2. Reduced name space. The Singleton pattern is an improvement over global variables. It avoids polluting the name space with global variables that store sole instances.

Okay. Fine. At least it is an improvement over the global, but it’s very marginal one at that. One could argue it maybe feels a little better, a little cleaner…but then again the general unpopularity of the Singleton might actually suggest a global is more easily and widely acceptable for cases where there is felt to be no other option.

Personally I don’t think this really adds much justification for the existence of the Singleton.

3. Permits refinement of operations and representation. The Singleton class may be subclassed, and it's easy to configure an application with an instance of this extended class. You can configure the application with an instance of the class you need at run-time.

This is a more interesting 'consequence' which on the surface seems a little more useful than #1 and #2. I wish they'd have elaborated on this a little more in the book though because ‘as is’ I think it’s open to some interpretation. At least I think the methods where one configures an application with an instance of this extended class might generally be other unpopular techniques so I wish they’d provided an example of it. If there was a good clean option for this it might actually get around some of the dependency issues Singleton’s proliferate, which could address quite a lot of criticism.

I would question however why you might want to subclass a Singleton? I can only assume this would be to return a more specialized version of the sole instance you’re wrapping. That seems a little closer to ‘factory’ type functionality that might be focused on a single instance. Of course it could be argued that a Singleton is a single instance factory really, but then the whole topic of ‘what happens when you need more than one’ crops up still.

4. Permits a variable number of instances. The pattern makes it easy to change your mind and allow more than one instance of the Singleton class. Moreover, you can use the same approach to control the number of instances that the application uses. Only the operation that grants access to the Singleton instance needs to change.

I find this interesting to think about, if only because it appears to address some of the ‘what if you need more than one’ criticism. It’s almost as if GoF saw this coming, or at least are acknowledging the issue in some way.

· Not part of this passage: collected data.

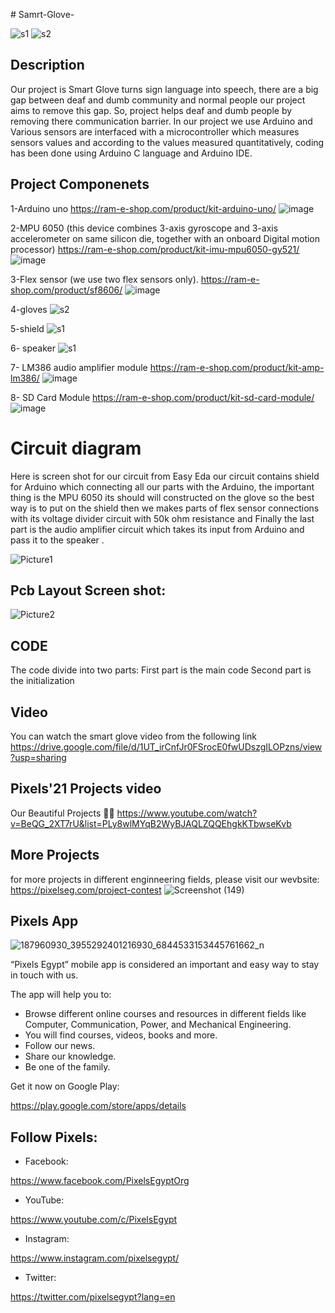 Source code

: 
﻿# Samrt-Glove-
 
![s1](https://user-images.githubusercontent.com/80456446/124141281-9465b400-da89-11eb-82e9-ee415f011d57.jpg)
![s2](https://user-images.githubusercontent.com/80456446/124142300-6765d100-da8a-11eb-80c1-2dcba514efcd.jpg)

## Description
Our project is Smart Glove turns sign language into speech, there are a big gap between deaf and dumb community and normal people our project aims to remove this gap. So, project helps deaf and dumb people by removing there communication barrier.
In our project we use Arduino and Various sensors are interfaced with a microcontroller which measures sensors values and according to the values measured quantitatively, coding has been done using Arduino C language and Arduino IDE.


## Project Componenets
1-Arduino uno https://ram-e-shop.com/product/kit-arduino-uno/
![image](https://user-images.githubusercontent.com/80456446/124141948-1bb32780-da8a-11eb-975a-c5e14de14c8a.png)

2-MPU 6050 (this device combines 3-axis gyroscope and 3-axis accelerometer on same silicon die, together with an onboard Digital motion processor)
https://ram-e-shop.com/product/kit-imu-mpu6050-gy521/
![image](https://user-images.githubusercontent.com/80456446/124142015-279ee980-da8a-11eb-811b-04089fe6bdb4.png)

3-Flex sensor (we use two flex sensors only).
https://ram-e-shop.com/product/sf8606/
![image](https://user-images.githubusercontent.com/80456446/124142228-574df180-da8a-11eb-9f0f-b0ccce4a9157.png)

4-gloves 
![s2](https://user-images.githubusercontent.com/80456446/124142431-7e0c2800-da8a-11eb-8567-2527c4167069.jpg)


5-shield
![s1](https://user-images.githubusercontent.com/80456446/124142382-764c8380-da8a-11eb-95bc-6de0d40464f9.jpg)


6- speaker
![s1](https://user-images.githubusercontent.com/80456446/124142448-82d0dc00-da8a-11eb-8f54-b8e841ee6dd8.jpg)


7- LM386 audio amplifier module
https://ram-e-shop.com/product/kit-amp-lm386/
![image](https://user-images.githubusercontent.com/80456446/124142489-8c5a4400-da8a-11eb-85a0-1b5fa08cbf74.png)

8- SD Card Module
https://ram-e-shop.com/product/kit-sd-card-module/
![image](https://user-images.githubusercontent.com/80456446/124142589-9ed47d80-da8a-11eb-82f9-5ff0a2014df8.png)


# Circuit diagram
Here is screen shot for our circuit from Easy Eda our circuit contains shield for Arduino which connecting all our parts with the Arduino, the important thing is the MPU 6050 its should will constructed on the glove so the best way is to put on the shield then we makes parts of flex sensor connections with its voltage divider circuit with 50k ohm resistance and Finally the last part is the audio amplifier circuit which takes its input from Arduino and pass it to the speaker .

![Picture1](https://user-images.githubusercontent.com/80456446/124142872-e955fa00-da8a-11eb-8636-3aa167718b6f.jpg)


## Pcb Layout Screen shot: 
![Picture2](https://user-images.githubusercontent.com/80456446/124142886-ec50ea80-da8a-11eb-953f-f59a8b0f0d46.jpg)

## CODE

The code divide into two parts:
First part is the main code
Second part is the initialization

## Video
You can watch the smart glove video from the following link
https://drive.google.com/file/d/1UT_irCnfJr0FSrocE0fwUDszgILOPzns/view?usp=sharing

## Pixels'21 Projects video
Our Beautiful Projects 🖤✨
https://www.youtube.com/watch?v=BeQG_2XT7rU&list=PLy8wlMYqB2WyBJAQLZQQEhgkKTbwseKvb

## More Projects
for more projects in different enginneering fields, please visit our wevbsite:
https://pixelseg.com/project-contest
![Screenshot (149)](https://user-images.githubusercontent.com/80456446/124113398-b18b8a00-da6b-11eb-8faf-70db2402673c.png)


## Pixels App 
![187960930_3955292401216930_6844533153445761662_n](https://user-images.githubusercontent.com/80456446/124113684-00392400-da6c-11eb-8779-cea0193eefb6.jpg)

“Pixels Egypt” mobile app is considered an important and easy way to stay in touch with us.

The app will help you to:

- Browse different online courses and resources in different fields like Computer, Communication, Power, and Mechanical Engineering.
- You will find courses, videos, books and more.
- Follow our news.
- Share our knowledge.
- Be one of the family.

Get it now on Google Play:

https://play.google.com/store/apps/details


## Follow Pixels:

- Facebook:

https://www.facebook.com/PixelsEgyptOrg

- YouTube:

https://www.youtube.com/c/PixelsEgypt

- Instagram:

https://www.instagram.com/pixelsegypt/

- Twitter:

https://twitter.com/pixelsegypt?lang=en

Of course, they are right…if you have a Singleton it isn’t too hard to modify it to address this common criticism. Now at that point it will no longer be a Singleton of course, so this particular ‘consequence’ doesn’t justify the case for the Singleton either. After all, any code can be modified and refactored with varying effort – changed from one thing to another...so what are they really saying here - 'this has the same advantage that every other pattern has?'

On the other hand, you could argue that if you were to follow this path of multiple instances then you just lose one half of the intent. Unfortunately that half is the ‘single instance’ bit, which leaves the remainder as just a fancy way of getting at a global.

5. More flexible than class operations. Another way to package a singleton's functionality is to use class operations (that is, static member functions in C++ or class methods in Smalltalk). But both of these language techniques make it hard to change a design to allow more than one instance of a class. Moreover, static member functions in C++ are never virtual, so subclasses can't override them polymorphically.

The way I read this is one of acknowledging the alternatives to a Singleton class – getting to the same objectives by different means (i.e. not using ‘the pattern’). Again this is something that often comes up in these arguments against the Singleton. The text goes on to explain why a Singleton is a better alternative though. I do think there’s some truth and fair comment behind this ‘consequence’, but you can also say the same about the alternatives.

I thought I would post some of the official text because quite a lot of people may have never read it and could be interested. If you have read it, you’ve likely forgot it or don’t care to remember too.

Note: I really should know better than to join in any discussion of this topic.